前記乳化化粧料において、(E)シリコーン系界面活性剤を更に含むことが好適である。
前記乳化化粧料において、(E)シリコーン系界面活性剤が化粧料中に0.05~2.0質量%含むことが好適である。
前記乳化化粧料において、(D)が分子中にフェニル基を含むことが好適である。
前記乳化化粧料において、(D)が製剤中に0.1~20質量%含むことが好適である。
前記乳化化粧料において、Log Pが-1.0~-3.0のポリオール、糖アルコールを含むことが好適である。
前記乳化化粧料において、有機概念図におけるIOB値が0~0.2のエステル油、動植物油を含むことが好適である。
前記乳化化粧料において、有機概念図におけるIOB値が0~0.2の25℃で液状のエステル油を含むことが好適である。
前記乳化化粧料において、(C)が、炭素数10~24の直鎖、もしくは分岐鎖を持つ脂肪族アルコールであることが好適である。
前記乳化化粧料において、(C)がベヘニルアルコールであることが好適である。
前記乳化化粧料において、(E)がポリグリセリル変性シリコーンであることが好適である。
前記乳化化粧料において、(E)がポリエーテル(3~40)変性ポリシロキサンであることが好適である。
前記乳化化粧料において、(F)水溶性増粘剤を含むことが好適である。
前記乳化化粧料において、Log P値が10~30の(準)難溶解性薬剤を含むことが好適である。
前記乳化化粧料において、Log P値が10~30の(準)難溶解性薬剤がコエンザイムQ10、グリチルレチン酸ステアリル、アスタキサンチン、トラネキサム酸、アラントイン、アルコキシサリチル酸、美白剤(その他成分)から選択されることが好適である。
前記乳化化粧料において、(B)が(ジメチコン/フェニルビニルジメチコン)クロスポリマー、ポリシリコーン-11、架橋型メチルポリシロキサンあることが好適である。
【発明の効果】
【0010】
本発明によれば、(A)スルホン酸基を分子内に持つアニオン性界面活性剤と、(B)部分架橋もしくは架橋型ジメチルポリシロキサンと、(C)動植物由来もしくは化学合成された25℃で固形である油性成分と、(D)25℃での動粘度が100cSt以下であるシリコーン油を、特定の条件で、配合することで、低粘度での経時安定性優れ、使用感に優れた水中油型乳化化粧料が得られることを見出した。
【発明を実施するための形態】
【0011】
本発明に係る水中油型乳化化粧料は、以下の(A)~(D)成分を含有し、以下の条件(1)~(3)を充たすことを特徴とする。

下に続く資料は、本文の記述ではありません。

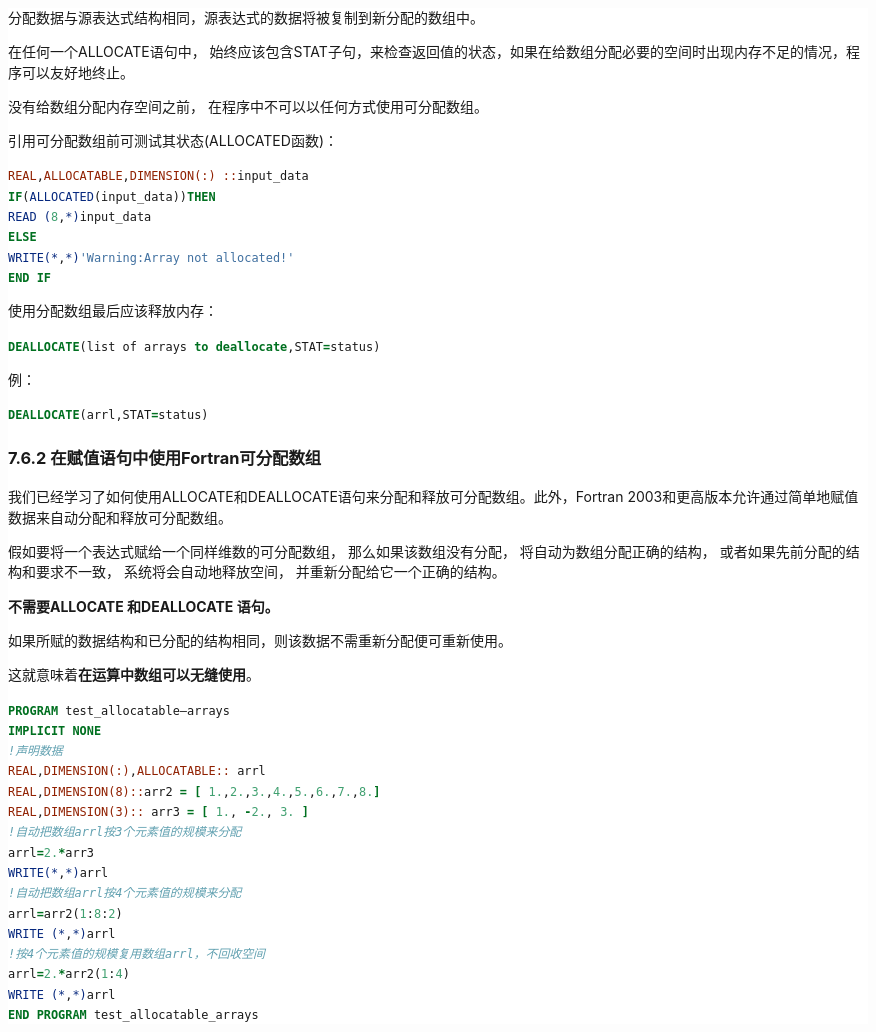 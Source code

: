 分配数据与源表达式结构相同，源表达式的数据将被复制到新分配的数组中。

在任何一个ALLOCATE语句中， 始终应该包含STAT子句，来检查返回值的状态，如果在给数组分配必要的空间时出现内存不足的情况，程序可以友好地终止。

没有给数组分配内存空间之前， 在程序中不可以以任何方式使用可分配数组。

引用可分配数组前可测试其状态(ALLOCATED函数)：

```fortran
REAL,ALLOCATABLE,DIMENSION(:) ::input_data
IF(ALLOCATED(input_data))THEN
READ (8,*)input_data
ELSE
WRITE(*,*)'Warning:Array not allocated!'
END IF
```

使用分配数组最后应该释放内存：

```fortran
DEALLOCATE(list of arrays to deallocate,STAT=status)
```

例：

```fortran
DEALLOCATE(arrl,STAT=status)
```

### 7.6.2 在赋值语句中使用Fortran可分配数组

我们已经学习了如何使用ALLOCATE和DEALLOCATE语句来分配和释放可分配数组。此外，Fortran 2003和更高版本允许通过简单地赋值数据来自动分配和释放可分配数组。

假如要将一个表达式赋给一个同样维数的可分配数组， 那么如果该数组没有分配， 将自动为数组分配正确的结构， 或者如果先前分配的结构和要求不一致， 系统将会自动地释放空间， 并重新分配给它一个正确的结构。

**不需要ALLOCATE 和DEALLOCATE 语句。**

如果所赋的数据结构和已分配的结构相同，则该数据不需重新分配便可重新使用。

这就意味着**在运算中数组可以无缝使用**。

```fortran
PROGRAM test_allocatable—arrays
IMPLICIT NONE
!声明数据
REAL,DIMENSION(:),ALLOCATABLE:: arrl
REAL,DIMENSION(8)::arr2 = [ 1.,2.,3.,4.,5.,6.,7.,8.]
REAL,DIMENSION(3):: arr3 = [ 1., -2., 3. ]
!自动把数组arrl按3个元素值的规模来分配
arrl=2.*arr3
WRITE(*,*)arrl
!自动把数组arrl按4个元素值的规模来分配
arrl=arr2(1:8:2)
WRITE (*,*)arrl
!按4个元素值的规模复用数组arrl，不回收空间
arrl=2.*arr2(1:4)
WRITE (*,*)arrl
END PROGRAM test_allocatable_arrays
```
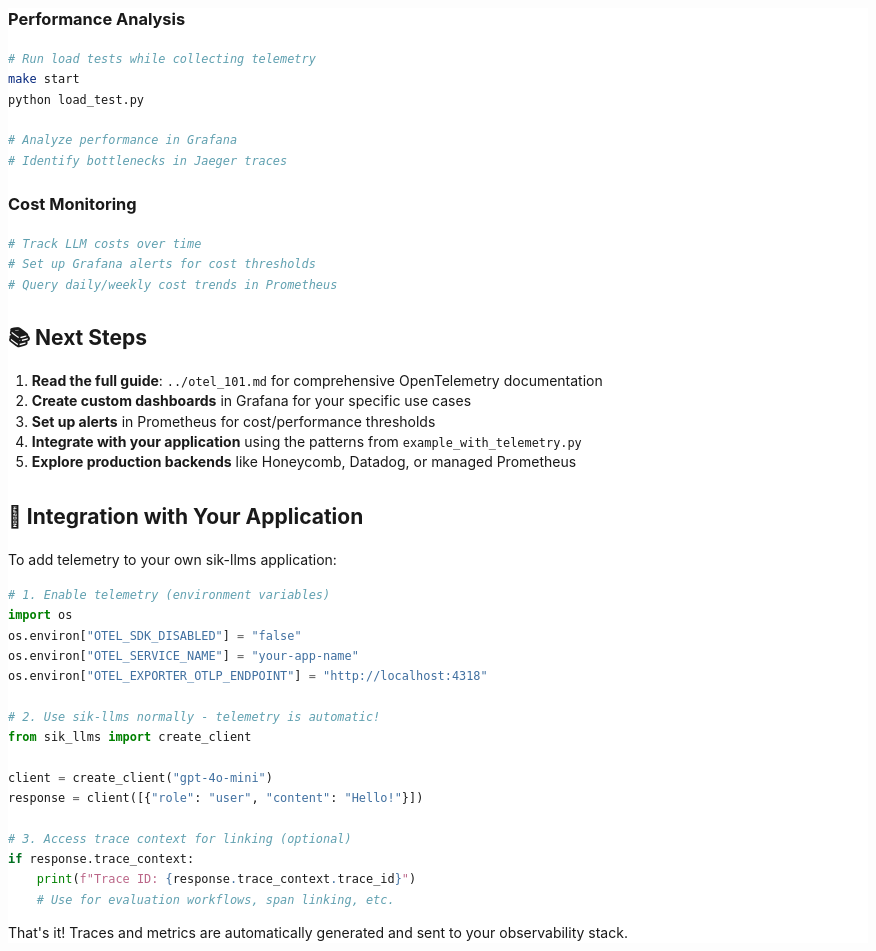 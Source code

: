 ### Performance Analysis
```bash
# Run load tests while collecting telemetry
make start
python load_test.py

# Analyze performance in Grafana
# Identify bottlenecks in Jaeger traces
```

### Cost Monitoring
```bash
# Track LLM costs over time
# Set up Grafana alerts for cost thresholds
# Query daily/weekly cost trends in Prometheus
```

## 📚 Next Steps

1. **Read the full guide**: `../otel_101.md` for comprehensive OpenTelemetry documentation
2. **Create custom dashboards** in Grafana for your specific use cases
3. **Set up alerts** in Prometheus for cost/performance thresholds
4. **Integrate with your application** using the patterns from `example_with_telemetry.py`
5. **Explore production backends** like Honeycomb, Datadog, or managed Prometheus

## 🤝 Integration with Your Application

To add telemetry to your own sik-llms application:

```python
# 1. Enable telemetry (environment variables)
import os
os.environ["OTEL_SDK_DISABLED"] = "false"
os.environ["OTEL_SERVICE_NAME"] = "your-app-name"
os.environ["OTEL_EXPORTER_OTLP_ENDPOINT"] = "http://localhost:4318"

# 2. Use sik-llms normally - telemetry is automatic!
from sik_llms import create_client

client = create_client("gpt-4o-mini")
response = client([{"role": "user", "content": "Hello!"}])

# 3. Access trace context for linking (optional)
if response.trace_context:
    print(f"Trace ID: {response.trace_context.trace_id}")
    # Use for evaluation workflows, span linking, etc.
```

That's it! Traces and metrics are automatically generated and sent to your observability stack.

(A)一般式(I)で表されるスルホン酸基を分子内に持つアニオン性界面活性剤
(B)部分架橋もしくは架橋型ジメチルポリシロキサン
(C)動植物由来もしくは化学合成された25℃で固形である油性成分
(D)25℃での動粘度が100cSt以下であるシリコーン油
条件(1) (A)/((B)+(C)+(D))=0.01~1.0
条件(2) (A)/(C)=0.01~1
条件(3) 25℃における粘度が10~100000mPa・s
【0012】
(A)スルホン酸基を分子内に持つアニオン性界面活性剤
本発明に用いる(A)スルホン酸基を分子内に持つアニオン性界面活性剤は、以下の一般式(I)で表される。
【0013】
[式1]
R1CO-a-(CH2)nSO3M1 (I)
【0014】
上記式(I)中、R1CO-は平均炭素原子数10~22の飽和または不飽和の脂肪酸残基(アシル基)を示し;aは-O-または-NR2-(ただし、R2は水素原子、または炭素原子数1~3のアルキル基を示す)を示し;M1は水素原子、アルカリ金属類、アルカリ土類金属類、アンモニウムまたは有機アミン類を示し;nは1~3の整数を示す。
【0015】
本発明の(A)スルホン酸基を分子内に持つアニオン性界面活性剤は、水中油型乳化化粧料に用いる場合は、化粧料中、0.1~1.5質量%であることが好適である。1.5質量%を超えると、べたつきを与える場合がある。0.1質量%を下回ると、乳化安定性が低下する場合がある。
【0016】
本発明で用いることができるスルホン酸基を分子内に持つアニオン性界面活性剤は、特に限定されないが、ステアロイルメチルタウリン塩、ココイルメチルタウリン塩、ラウロイルメチルタウリン塩であることが好ましい。
【0017】
スルホン酸基を分子内に持つアニオン性界面活性剤としては、市販品としては、NIKKOL SMT(ステアロイルメチルタウリンナトリウム、日光ケミカルズ株式会社製)、NIKKOL LMT(ラウロイルメチルタウリンナトリウム、日光ケミカルズ株式会社製)、NIKKOL CMT-30(ココイルメチルタウリンNa、日光ケミカルズ株式会社製)などが挙げられる。
【0018】
(B)ジメチルポリシロキサン
本発明で用いる(B)ジメチルポリシロキサンは、部分架橋もしくは架橋型であることを特徴とする。
【0019】
本発明の(B)部分架橋もしくは架橋型ジメチルポリシロキサンは、水中油型乳化化粧料に用いる場合は、化粧料中、0.1~2質量%であることが好適である。さらに好ましくは、0.1~0.8質量%である。2質量%を超えると、部分架橋もしくは架橋型ジメチルポリシロキサンの凝集を起こす場合がある。0.1質量%を下回ると、なめらかで良好な使用感触が得られない場合がある。
【0020】
本発明で用いることができる、(B)部分架橋もしくは架橋型ジメチルポリシロキサンは、特に限定されないが、アルキル架橋ポリジメチルシロキサン、ポリシリコーン-11、架橋型メチルポリシロキサン、(ジメチコン/フェニルビニルジメチコン)クロスポリマー、架橋型ポリエーテル変性シリコーン、(PEG-15/ラウリルポリジメチルシロキシエチルジメチコン)クロスポリマーであることが好ましい。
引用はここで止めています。